Les premiers mois de l’arrivée de Zoubeir en Syrie, fin 2013, les jihadistes français participent encore peu aux combats. L’EIIL (l’État islamique en Irak et au Levant, l’actuel État islamique), qui vient tout juste d’officialiser sa présence en Syrie, n’a pas vraiment installé son autorité ni ses administrations. Le quotidien des premiers jihadistes français n’est pas encore celui des lignes de fronts actifs. Ou très peu. Tout au plus quelques ribat, ces tours de garde sur les checkpoints marquant les territoires respectifs de chaque belligérant. La plupart des jihadistes français sont alors installés dans les mêmes villes, parfois les mêmes quartiers, dans la banlieue d’Alep. Ils occupent de grandes maisons laissées vacantes par des Syriens fortunés qui ont fui la guerre. Après le passage de chacun au camp d’entraînement pendant deux semaines à un mois, le quotidien des Français est alors, selon Zoubeir, celui d’une bande de potes rythmé par les balades
, le cybercafé, le fast-food et les cinq prières quotidiennes en groupe.

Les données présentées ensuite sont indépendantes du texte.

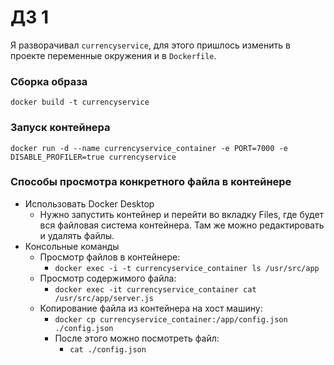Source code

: # ДЗ 1 

Я разворачивал `currencyservice`, для этого пришлось изменить в проекте переменные окружения и в `Dockerfile`.

### Сборка образа 

``` docker build -t currencyservice ```

### Запуск контейнера 

``` docker run -d --name currencyservice_container -e PORT=7000 -e DISABLE_PROFILER=true currencyservice ```

### Способы просмотра конкретного  файла в контейнере
- Использовать Docker Desktop
    - Нужно запустить контейнер и перейти во вкладку Files, где будет вся файловая система контейнера. Там же можно редактировать и удалять файлы.
- Консольные команды 
    - Просмотр файлов в контейнере: 
        - ```docker exec -i -t currencyservice_container ls /usr/src/app```
    - Просмотр содержимого файла: 
        - ```docker exec -it currencyservice_container cat /usr/src/app/server.js```
    - Копирование файла из контейнера на хост машину: 
        - ```docker cp currencyservice_container:/app/config.json ./config.json ```
        - После этого можно посмотреть файл: 
            - ```cat ./config.json ```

Grâce aux nombreuses arnaques au crédit à la consommation, certains sont arrivés avec de grosses sommes en liquide, parfois même avec des voitures de luxe achetées en leasing en France. Plusieurs shoyoukhs – cheikh au pluriel – jihadistes ont rendu cette pratique « licite en islam ». Car pour financer le jihad sur le sentier d’Allah, voler les mécréants n’est plus considéré comme du vol mais devient du ghanima, c’est-à-dire du butin de guerre.